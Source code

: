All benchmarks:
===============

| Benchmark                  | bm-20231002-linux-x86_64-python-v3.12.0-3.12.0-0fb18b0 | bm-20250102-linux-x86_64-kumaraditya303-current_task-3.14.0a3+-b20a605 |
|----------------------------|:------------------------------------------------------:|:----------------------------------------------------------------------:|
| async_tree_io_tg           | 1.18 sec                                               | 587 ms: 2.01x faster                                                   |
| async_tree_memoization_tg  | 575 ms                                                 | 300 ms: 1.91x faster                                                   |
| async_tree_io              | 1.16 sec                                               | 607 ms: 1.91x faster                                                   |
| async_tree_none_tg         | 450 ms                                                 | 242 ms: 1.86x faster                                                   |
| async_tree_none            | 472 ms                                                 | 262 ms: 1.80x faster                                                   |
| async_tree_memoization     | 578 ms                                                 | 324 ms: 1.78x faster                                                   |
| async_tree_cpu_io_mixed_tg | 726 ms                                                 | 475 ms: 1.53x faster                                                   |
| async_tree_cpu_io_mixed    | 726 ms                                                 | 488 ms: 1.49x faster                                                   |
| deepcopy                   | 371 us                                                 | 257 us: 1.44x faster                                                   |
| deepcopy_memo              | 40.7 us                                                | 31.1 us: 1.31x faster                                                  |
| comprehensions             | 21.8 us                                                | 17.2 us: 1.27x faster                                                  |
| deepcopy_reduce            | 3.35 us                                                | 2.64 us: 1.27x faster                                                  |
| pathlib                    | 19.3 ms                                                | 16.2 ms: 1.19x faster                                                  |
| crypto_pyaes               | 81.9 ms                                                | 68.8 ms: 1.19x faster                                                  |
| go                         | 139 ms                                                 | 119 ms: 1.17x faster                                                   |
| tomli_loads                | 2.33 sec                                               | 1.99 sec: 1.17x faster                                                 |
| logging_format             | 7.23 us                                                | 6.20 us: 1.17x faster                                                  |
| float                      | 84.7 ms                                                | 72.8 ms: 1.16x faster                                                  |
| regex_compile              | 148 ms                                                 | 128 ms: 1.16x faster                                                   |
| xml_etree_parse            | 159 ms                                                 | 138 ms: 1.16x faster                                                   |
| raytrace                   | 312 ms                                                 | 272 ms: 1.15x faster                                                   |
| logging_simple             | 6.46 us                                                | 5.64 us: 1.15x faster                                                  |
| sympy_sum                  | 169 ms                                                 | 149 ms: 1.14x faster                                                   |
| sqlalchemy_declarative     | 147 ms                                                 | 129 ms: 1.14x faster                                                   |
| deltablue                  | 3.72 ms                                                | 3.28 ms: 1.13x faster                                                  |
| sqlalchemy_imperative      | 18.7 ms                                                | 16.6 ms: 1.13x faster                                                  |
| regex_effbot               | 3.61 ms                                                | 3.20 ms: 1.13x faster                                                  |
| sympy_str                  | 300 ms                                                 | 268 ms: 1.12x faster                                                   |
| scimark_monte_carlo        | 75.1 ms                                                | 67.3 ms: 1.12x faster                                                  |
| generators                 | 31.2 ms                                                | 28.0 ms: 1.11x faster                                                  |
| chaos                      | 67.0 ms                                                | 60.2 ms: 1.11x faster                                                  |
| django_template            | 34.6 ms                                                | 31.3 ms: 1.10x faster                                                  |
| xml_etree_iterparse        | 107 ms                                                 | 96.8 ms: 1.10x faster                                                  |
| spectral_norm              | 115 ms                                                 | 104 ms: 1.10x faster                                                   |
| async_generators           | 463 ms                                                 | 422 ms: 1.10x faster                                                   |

*Task brief:* Every record should be retyped so that it matches the original exactly.

*Expected output:*
Source code

:All benchmarks:
===============

| Benchmark                  | bm-20231002-linux-x86_64-python-v3.12.0-3.12.0-0fb18b0 | bm-20250102-linux-x86_64-kumaraditya303-current_task-3.14.0a3+-b20a605 |
|----------------------------|:------------------------------------------------------:|:----------------------------------------------------------------------:|
| async_tree_io_tg           | 1.18 sec                                               | 587 ms: 2.01x faster                                                   |
| async_tree_memoization_tg  | 575 ms                                                 | 300 ms: 1.91x faster                                                   |
| async_tree_io              | 1.16 sec                                               | 607 ms: 1.91x faster                                                   |
| async_tree_none_tg         | 450 ms                                                 | 242 ms: 1.86x faster                                                   |
| async_tree_none            | 472 ms                                                 | 262 ms: 1.80x faster                                                   |
| async_tree_memoization     | 578 ms                                                 | 324 ms: 1.78x faster                                                   |
| async_tree_cpu_io_mixed_tg | 726 ms                                                 | 475 ms: 1.53x faster                                                   |
| async_tree_cpu_io_mixed    | 726 ms                                                 | 488 ms: 1.49x faster                                                   |
| deepcopy                   | 371 us                                                 | 257 us: 1.44x faster                                                   |
| deepcopy_memo              | 40.7 us                                                | 31.1 us: 1.31x faster                                                  |
| comprehensions             | 21.8 us                                                | 17.2 us: 1.27x faster                                                  |
| deepcopy_reduce            | 3.35 us                                                | 2.64 us: 1.27x faster                                                  |
| pathlib                    | 19.3 ms                                                | 16.2 ms: 1.19x faster                                                  |
| crypto_pyaes               | 81.9 ms                                                | 68.8 ms: 1.19x faster                                                  |
| go                         | 139 ms                                                 | 119 ms: 1.17x faster                                                   |
| tomli_loads                | 2.33 sec                                               | 1.99 sec: 1.17x faster                                                 |
| logging_format             | 7.23 us                                                | 6.20 us: 1.17x faster                                                  |
| float                      | 84.7 ms                                                | 72.8 ms: 1.16x faster                                                  |
| regex_compile              | 148 ms                                                 | 128 ms: 1.16x faster                                                   |
| xml_etree_parse            | 159 ms                                                 | 138 ms: 1.16x faster                                                   |
| raytrace                   | 312 ms                                                 | 272 ms: 1.15x faster                                                   |
| logging_simple             | 6.46 us                                                | 5.64 us: 1.15x faster                                                  |
| sympy_sum                  | 169 ms                                                 | 149 ms: 1.14x faster                                                   |
| sqlalchemy_declarative     | 147 ms                                                 | 129 ms: 1.14x faster                                                   |
| deltablue                  | 3.72 ms                                                | 3.28 ms: 1.13x faster                                                  |
| sqlalchemy_imperative      | 18.7 ms                                                | 16.6 ms: 1.13x faster                                                  |
| regex_effbot               | 3.61 ms                                                | 3.20 ms: 1.13x faster                                                  |
| sympy_str                  | 300 ms                                                 | 268 ms: 1.12x faster                                                   |
| scimark_monte_carlo        | 75.1 ms                                                | 67.3 ms: 1.12x faster                                                  |
| generators                 | 31.2 ms                                                | 28.0 ms: 1.11x faster                                                  |
| chaos                      | 67.0 ms                                                | 60.2 ms: 1.11x faster                                                  |
| django_template            | 34.6 ms                                                | 31.3 ms: 1.10x faster                                                  |
| xml_etree_iterparse        | 107 ms                                                 | 96.8 ms: 1.10x faster                                                  |
| spectral_norm              | 115 ms                                                 | 104 ms: 1.10x faster                                                   |
| async_generators           | 463 ms                                                 | 422 ms: 1.10x faster                                                   |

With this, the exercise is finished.